Midwives in Passage

Description

164 pages
Contains Photos, Maps, Bibliography, Index
$24.95
ISBN 0-919666-70-1
DDC 362.1'9820233

Year

1991

Contributor

Cynthia R. Comacchio is an assistant professor of History at Wilfrid
Laurier University in Waterloo.

Review

This book is a carefully detailed sociological analysis of the
twentieth-century development of midwifery in Newfoundland and Labrador.
The author, a Newfoundland-born sociologist, sympathetically examines
the eclipse of traditional midwifery with the acceptance, in the past 30
years, of the bureaucratized hospital setting as the virtually exclusive
site of childbirth. Her story, on one level, reinforces the view of male
medical conquest of the traditional feminine spheres of childbirth and
child-rearing that occurred with modernization and professionalization.

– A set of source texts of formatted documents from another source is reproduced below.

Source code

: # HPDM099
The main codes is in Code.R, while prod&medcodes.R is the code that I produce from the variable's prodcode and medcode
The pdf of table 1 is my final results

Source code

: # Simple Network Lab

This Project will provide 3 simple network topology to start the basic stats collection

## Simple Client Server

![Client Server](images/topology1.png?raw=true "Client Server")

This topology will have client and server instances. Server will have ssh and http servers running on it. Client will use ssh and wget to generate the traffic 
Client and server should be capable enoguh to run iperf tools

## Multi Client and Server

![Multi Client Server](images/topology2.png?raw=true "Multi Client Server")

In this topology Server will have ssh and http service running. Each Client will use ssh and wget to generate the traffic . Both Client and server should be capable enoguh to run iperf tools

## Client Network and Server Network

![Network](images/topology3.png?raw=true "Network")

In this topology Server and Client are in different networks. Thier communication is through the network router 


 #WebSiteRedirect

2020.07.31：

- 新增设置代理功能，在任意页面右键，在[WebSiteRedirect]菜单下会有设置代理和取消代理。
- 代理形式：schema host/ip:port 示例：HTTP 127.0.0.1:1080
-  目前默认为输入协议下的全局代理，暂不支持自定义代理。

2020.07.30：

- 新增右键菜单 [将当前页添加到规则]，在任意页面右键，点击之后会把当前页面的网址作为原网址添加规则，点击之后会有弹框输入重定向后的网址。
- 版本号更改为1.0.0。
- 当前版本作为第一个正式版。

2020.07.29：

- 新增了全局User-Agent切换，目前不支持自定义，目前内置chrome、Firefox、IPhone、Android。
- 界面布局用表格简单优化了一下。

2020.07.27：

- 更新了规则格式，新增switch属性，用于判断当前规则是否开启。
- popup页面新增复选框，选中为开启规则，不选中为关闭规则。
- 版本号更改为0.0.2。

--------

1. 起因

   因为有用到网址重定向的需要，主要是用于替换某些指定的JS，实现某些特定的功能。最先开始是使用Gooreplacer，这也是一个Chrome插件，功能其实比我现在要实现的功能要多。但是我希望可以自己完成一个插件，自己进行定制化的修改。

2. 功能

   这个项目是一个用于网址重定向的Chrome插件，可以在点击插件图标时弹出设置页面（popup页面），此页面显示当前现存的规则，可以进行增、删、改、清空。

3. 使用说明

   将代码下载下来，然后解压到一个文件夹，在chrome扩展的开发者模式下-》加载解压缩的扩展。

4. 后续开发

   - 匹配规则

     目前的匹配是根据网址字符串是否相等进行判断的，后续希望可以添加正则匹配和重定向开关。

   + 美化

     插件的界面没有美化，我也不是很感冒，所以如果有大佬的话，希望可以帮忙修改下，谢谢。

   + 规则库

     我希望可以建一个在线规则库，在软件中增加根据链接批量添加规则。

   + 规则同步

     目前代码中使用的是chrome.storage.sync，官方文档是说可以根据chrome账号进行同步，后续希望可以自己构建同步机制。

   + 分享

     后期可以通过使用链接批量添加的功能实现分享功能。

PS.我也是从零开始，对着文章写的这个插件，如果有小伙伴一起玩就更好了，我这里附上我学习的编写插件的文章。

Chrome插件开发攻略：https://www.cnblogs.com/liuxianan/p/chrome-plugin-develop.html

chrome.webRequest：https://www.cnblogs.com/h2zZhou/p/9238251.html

Benoit relies largely on first-hand accounts gathered from retired
“granny women” and practicing midwives from villages, towns, and
major urban centres in Newfoundland and Labrador. She places her “test
case” within a comparative sociological perspective by examining
published research on midwifery in mainland Canada, the United States,
and western Europe. Significantly, Benoit takes to task recent feminist
analyses that have “tended to depict midwifery in terms of an
historical transformation of midwives from a situation of occupational
autonomy and high status when lay midwives worked in clients’ homes to
the present period of practice in large complex hospitals, characterised
by patriarchal medical dominance and deprofessionalization.” As Benoit
argues, close comparative analysis of both the historical and current
organization of maternity care raises questions about the validity of an
analysis of professionalism “that is almost exclusively based on
American and British data.”

In Newfoundland and Labrador, the transition of midwifery services from
the home to bureaucratic settings was gradual. Lay midwives continued
serving isolated communities until after World War II. Thus, first-hand
accounts of traditional midwifery provide a crucial “reality test”
for current interpretations of historical childbearing patterns. In
Newfoundland and Labrador, midwifery not only survived the shift to
hospitalization but developed in the small cottage hospitals in a way
that “even today resists bureaucratization.”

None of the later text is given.